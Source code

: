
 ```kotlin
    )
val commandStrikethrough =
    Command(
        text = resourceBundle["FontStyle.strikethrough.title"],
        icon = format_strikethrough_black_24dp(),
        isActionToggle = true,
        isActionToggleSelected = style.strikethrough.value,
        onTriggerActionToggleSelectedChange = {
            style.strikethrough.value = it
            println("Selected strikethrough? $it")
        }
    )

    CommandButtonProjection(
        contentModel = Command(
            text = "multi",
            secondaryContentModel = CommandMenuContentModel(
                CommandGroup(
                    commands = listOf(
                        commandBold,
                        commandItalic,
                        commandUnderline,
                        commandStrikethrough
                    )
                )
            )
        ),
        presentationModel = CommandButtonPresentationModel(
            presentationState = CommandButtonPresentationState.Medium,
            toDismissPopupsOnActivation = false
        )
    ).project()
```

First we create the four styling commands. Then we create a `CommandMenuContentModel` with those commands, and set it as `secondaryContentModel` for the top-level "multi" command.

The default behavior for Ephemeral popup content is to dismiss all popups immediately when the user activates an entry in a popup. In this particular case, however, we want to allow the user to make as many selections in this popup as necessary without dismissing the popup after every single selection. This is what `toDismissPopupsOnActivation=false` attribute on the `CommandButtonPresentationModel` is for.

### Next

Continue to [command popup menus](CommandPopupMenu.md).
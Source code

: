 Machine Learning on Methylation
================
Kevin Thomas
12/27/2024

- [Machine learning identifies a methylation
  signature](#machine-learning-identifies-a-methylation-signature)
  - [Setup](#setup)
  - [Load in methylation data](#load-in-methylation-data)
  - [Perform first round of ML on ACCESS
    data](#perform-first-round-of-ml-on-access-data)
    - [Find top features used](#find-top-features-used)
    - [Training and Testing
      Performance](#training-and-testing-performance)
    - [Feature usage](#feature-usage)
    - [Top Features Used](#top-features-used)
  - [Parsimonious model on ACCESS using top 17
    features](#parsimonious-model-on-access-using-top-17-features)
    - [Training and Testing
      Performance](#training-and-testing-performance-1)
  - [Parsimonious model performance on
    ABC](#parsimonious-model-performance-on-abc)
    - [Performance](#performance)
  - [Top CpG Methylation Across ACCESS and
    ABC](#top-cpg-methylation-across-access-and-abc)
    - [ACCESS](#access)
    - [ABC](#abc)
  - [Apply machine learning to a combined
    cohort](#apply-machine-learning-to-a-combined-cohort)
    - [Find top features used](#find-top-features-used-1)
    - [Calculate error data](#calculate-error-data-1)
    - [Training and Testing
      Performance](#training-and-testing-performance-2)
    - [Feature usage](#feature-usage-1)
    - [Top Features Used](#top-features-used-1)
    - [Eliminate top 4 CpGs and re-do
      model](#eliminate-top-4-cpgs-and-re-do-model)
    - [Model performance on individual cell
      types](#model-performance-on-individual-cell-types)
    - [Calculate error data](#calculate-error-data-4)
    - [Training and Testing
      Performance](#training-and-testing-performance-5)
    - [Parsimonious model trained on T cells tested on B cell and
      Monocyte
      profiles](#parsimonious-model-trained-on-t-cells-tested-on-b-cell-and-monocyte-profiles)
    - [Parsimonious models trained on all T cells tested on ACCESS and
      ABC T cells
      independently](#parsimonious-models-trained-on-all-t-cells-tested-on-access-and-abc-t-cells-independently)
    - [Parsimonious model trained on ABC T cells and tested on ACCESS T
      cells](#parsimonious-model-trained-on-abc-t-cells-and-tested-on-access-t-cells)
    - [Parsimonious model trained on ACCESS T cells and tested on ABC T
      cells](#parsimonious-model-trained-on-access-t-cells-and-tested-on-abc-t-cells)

| INSTRUCTIONS FOR THE TASK |
Your task is to count the lines in the material containing the word "Find" and to state only that number.

| ANSWER TO THIS TASK |
2